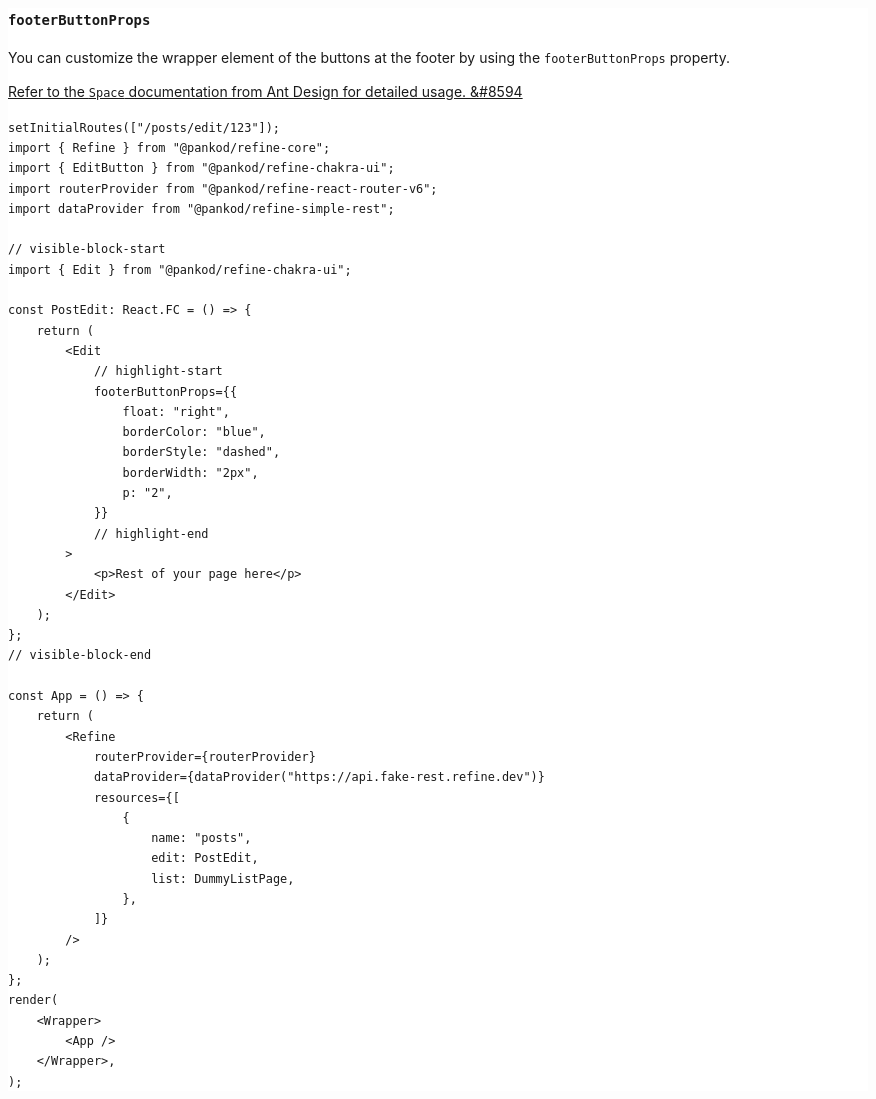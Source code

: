 ### `footerButtonProps`

You can customize the wrapper element of the buttons at the footer by using the `footerButtonProps` property.

[Refer to the `Space` documentation from Ant Design for detailed usage. &#8594](https://ant.design/components/space/)

```tsx live url=http://localhost:3000/posts/edit/123 previewHeight=280px
setInitialRoutes(["/posts/edit/123"]);
import { Refine } from "@pankod/refine-core";
import { EditButton } from "@pankod/refine-chakra-ui";
import routerProvider from "@pankod/refine-react-router-v6";
import dataProvider from "@pankod/refine-simple-rest";

// visible-block-start
import { Edit } from "@pankod/refine-chakra-ui";

const PostEdit: React.FC = () => {
    return (
        <Edit
            // highlight-start
            footerButtonProps={{
                float: "right",
                borderColor: "blue",
                borderStyle: "dashed",
                borderWidth: "2px",
                p: "2",
            }}
            // highlight-end
        >
            <p>Rest of your page here</p>
        </Edit>
    );
};
// visible-block-end

const App = () => {
    return (
        <Refine
            routerProvider={routerProvider}
            dataProvider={dataProvider("https://api.fake-rest.refine.dev")}
            resources={[
                {
                    name: "posts",
                    edit: PostEdit,
                    list: DummyListPage,
                },
            ]}
        />
    );
};
render(
    <Wrapper>
        <App />
    </Wrapper>,
);
```
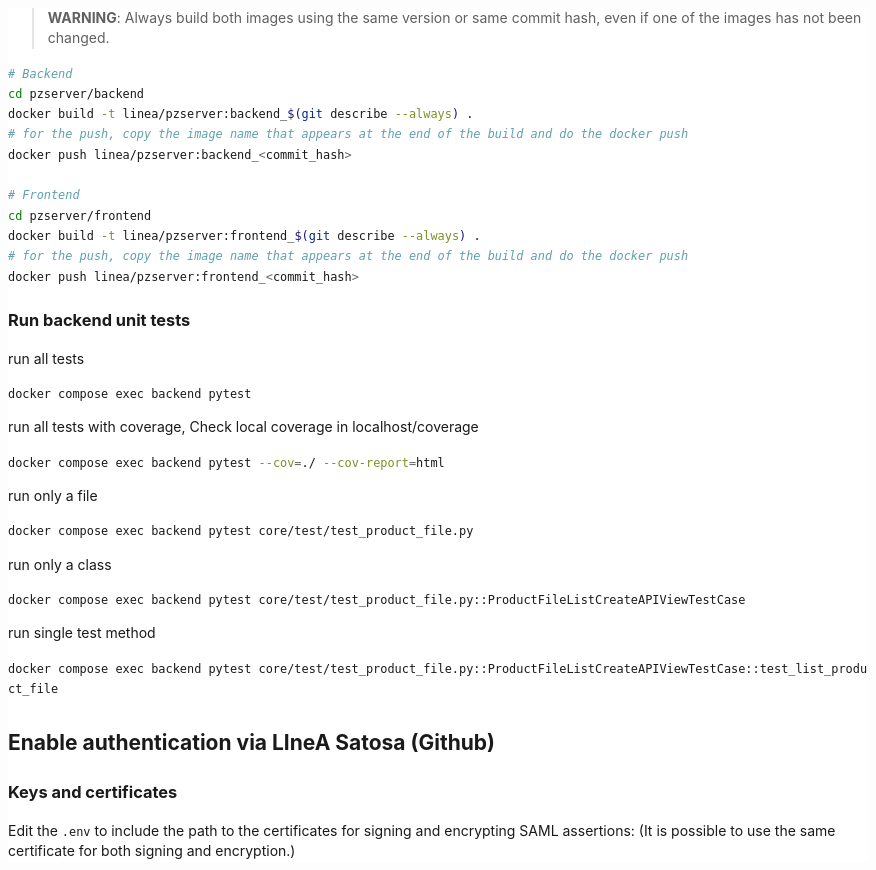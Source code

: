 > **WARNING**: Always build both images using the same version or same commit hash, even if one of the images has not been changed.

```bash
# Backend
cd pzserver/backend
docker build -t linea/pzserver:backend_$(git describe --always) .
# for the push, copy the image name that appears at the end of the build and do the docker push
docker push linea/pzserver:backend_<commit_hash>

# Frontend
cd pzserver/frontend
docker build -t linea/pzserver:frontend_$(git describe --always) .
# for the push, copy the image name that appears at the end of the build and do the docker push
docker push linea/pzserver:frontend_<commit_hash>
```

### Run backend unit tests

run all tests

```bash
docker compose exec backend pytest
```

run all tests with coverage, Check local coverage in localhost/coverage

```bash
docker compose exec backend pytest --cov=./ --cov-report=html
```

run only a file

```bash
docker compose exec backend pytest core/test/test_product_file.py
```

run only a class

```bash
docker compose exec backend pytest core/test/test_product_file.py::ProductFileListCreateAPIViewTestCase
```

run single test method

```bash
docker compose exec backend pytest core/test/test_product_file.py::ProductFileListCreateAPIViewTestCase::test_list_product_file
```

## Enable authentication via LIneA Satosa (Github)

### Keys and certificates

Edit the `.env` to include the path to the certificates for signing and encrypting SAML assertions:
(It is possible to use the same certificate for both signing and encryption.)
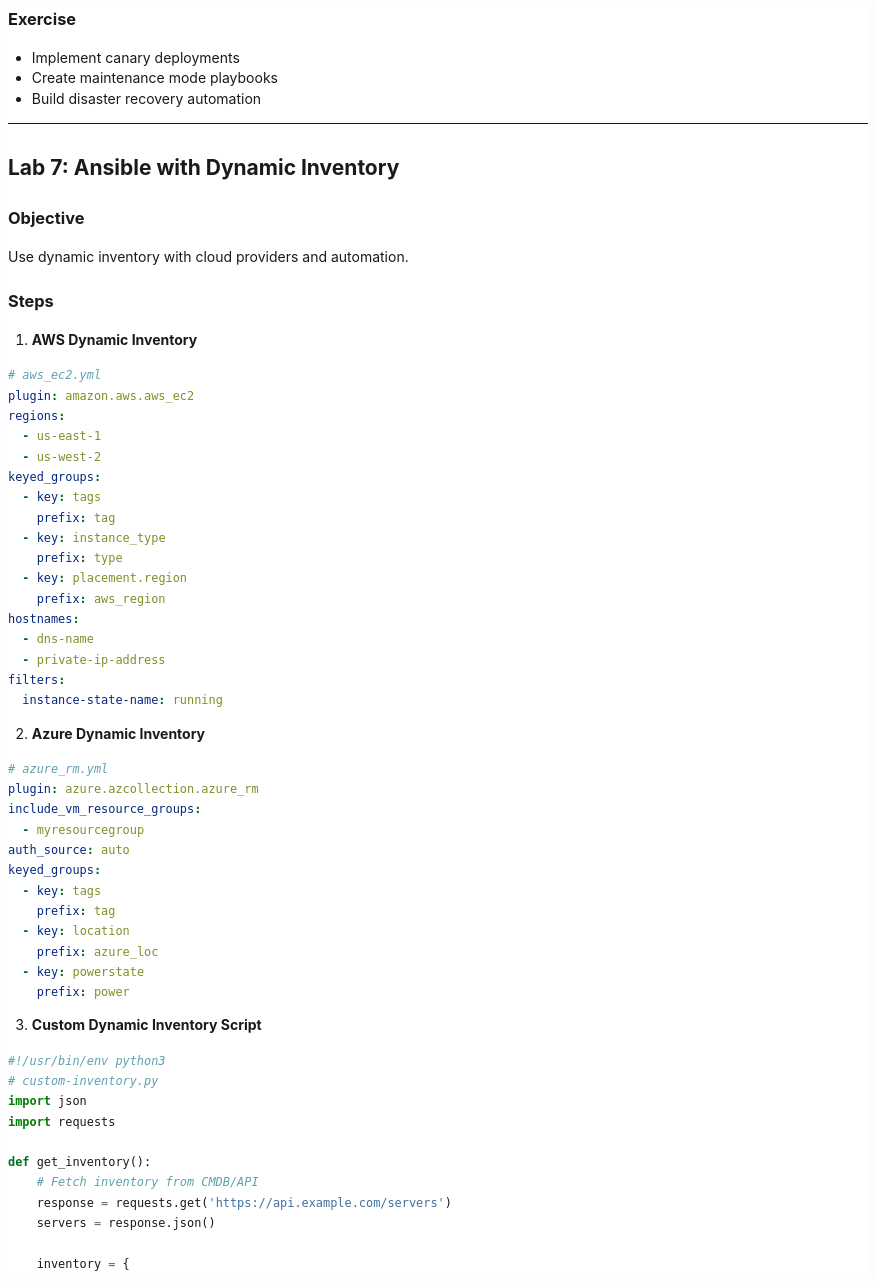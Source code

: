 ### Exercise
- Implement canary deployments
- Create maintenance mode playbooks
- Build disaster recovery automation

---

## Lab 7: Ansible with Dynamic Inventory

### Objective
Use dynamic inventory with cloud providers and automation.

### Steps

1. **AWS Dynamic Inventory**
```yaml
# aws_ec2.yml
plugin: amazon.aws.aws_ec2
regions:
  - us-east-1
  - us-west-2
keyed_groups:
  - key: tags
    prefix: tag
  - key: instance_type
    prefix: type
  - key: placement.region
    prefix: aws_region
hostnames:
  - dns-name
  - private-ip-address
filters:
  instance-state-name: running
```

2. **Azure Dynamic Inventory**
```yaml
# azure_rm.yml
plugin: azure.azcollection.azure_rm
include_vm_resource_groups:
  - myresourcegroup
auth_source: auto
keyed_groups:
  - key: tags
    prefix: tag
  - key: location
    prefix: azure_loc
  - key: powerstate
    prefix: power
```

3. **Custom Dynamic Inventory Script**
```python
#!/usr/bin/env python3
# custom-inventory.py
import json
import requests

def get_inventory():
    # Fetch inventory from CMDB/API
    response = requests.get('https://api.example.com/servers')
    servers = response.json()
    
    inventory = {
```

__Task to carry out__
Every line of the data above is to be repeated exactly; the images are to be left out.

__Result of the task__
Source code

: ### `footerButtonProps`

You can customize the wrapper element of the buttons at the footer by using the `footerButtonProps` property.

[Refer to the `Space` documentation from Ant Design for detailed usage. &#8594](https://ant.design/components/space/)

```tsx live url=http://localhost:3000/posts/edit/123 previewHeight=280px
setInitialRoutes(["/posts/edit/123"]);
import { Refine } from "@pankod/refine-core";
import { EditButton } from "@pankod/refine-chakra-ui";
import routerProvider from "@pankod/refine-react-router-v6";
import dataProvider from "@pankod/refine-simple-rest";

// visible-block-start
import { Edit } from "@pankod/refine-chakra-ui";

const PostEdit: React.FC = () => {
    return (
        <Edit
            // highlight-start
            footerButtonProps={{
                float: "right",
                borderColor: "blue",
                borderStyle: "dashed",
                borderWidth: "2px",
                p: "2",
            }}
            // highlight-end
        >
            <p>Rest of your page here</p>
        </Edit>
    );
};
// visible-block-end

const App = () => {
    return (
        <Refine
            routerProvider={routerProvider}
            dataProvider={dataProvider("https://api.fake-rest.refine.dev")}
            resources={[
                {
                    name: "posts",
                    edit: PostEdit,
                    list: DummyListPage,
                },
            ]}
        />
    );
};
render(
    <Wrapper>
        <App />
    </Wrapper>,
);
```
Source code

: > **WARNING**: Always build both images using the same version or same commit hash, even if one of the images has not been changed.

```bash
# Backend
cd pzserver/backend
docker build -t linea/pzserver:backend_$(git describe --always) .
# for the push, copy the image name that appears at the end of the build and do the docker push
docker push linea/pzserver:backend_<commit_hash>

# Frontend
cd pzserver/frontend
docker build -t linea/pzserver:frontend_$(git describe --always) .
# for the push, copy the image name that appears at the end of the build and do the docker push
docker push linea/pzserver:frontend_<commit_hash>
```

### Run backend unit tests

run all tests

```bash
docker compose exec backend pytest
```

run all tests with coverage, Check local coverage in localhost/coverage

```bash
docker compose exec backend pytest --cov=./ --cov-report=html
```

run only a file

```bash
docker compose exec backend pytest core/test/test_product_file.py
```

run only a class

```bash
docker compose exec backend pytest core/test/test_product_file.py::ProductFileListCreateAPIViewTestCase
```

run single test method

```bash
docker compose exec backend pytest core/test/test_product_file.py::ProductFileListCreateAPIViewTestCase::test_list_product_file
```

## Enable authentication via LIneA Satosa (Github)

### Keys and certificates

Edit the `.env` to include the path to the certificates for signing and encrypting SAML assertions:
(It is possible to use the same certificate for both signing and encryption.)
Source code

: ### Exercise
- Implement canary deployments
- Create maintenance mode playbooks
- Build disaster recovery automation

---

## Lab 7: Ansible with Dynamic Inventory

### Objective
Use dynamic inventory with cloud providers and automation.

### Steps

1. **AWS Dynamic Inventory**
```yaml
# aws_ec2.yml
plugin: amazon.aws.aws_ec2
regions:
  - us-east-1
  - us-west-2
keyed_groups:
  - key: tags
    prefix: tag
  - key: instance_type
    prefix: type
  - key: placement.region
    prefix: aws_region
hostnames:
  - dns-name
  - private-ip-address
filters:
  instance-state-name: running
```

2. **Azure Dynamic Inventory**
```yaml
# azure_rm.yml
plugin: azure.azcollection.azure_rm
include_vm_resource_groups:
  - myresourcegroup
auth_source: auto
keyed_groups:
  - key: tags
    prefix: tag
  - key: location
    prefix: azure_loc
  - key: powerstate
    prefix: power
```

3. **Custom Dynamic Inventory Script**
```python
#!/usr/bin/env python3
# custom-inventory.py
import json
import requests

def get_inventory():
    # Fetch inventory from CMDB/API
    response = requests.get('https://api.example.com/servers')
    servers = response.json()
    
    inventory = {
```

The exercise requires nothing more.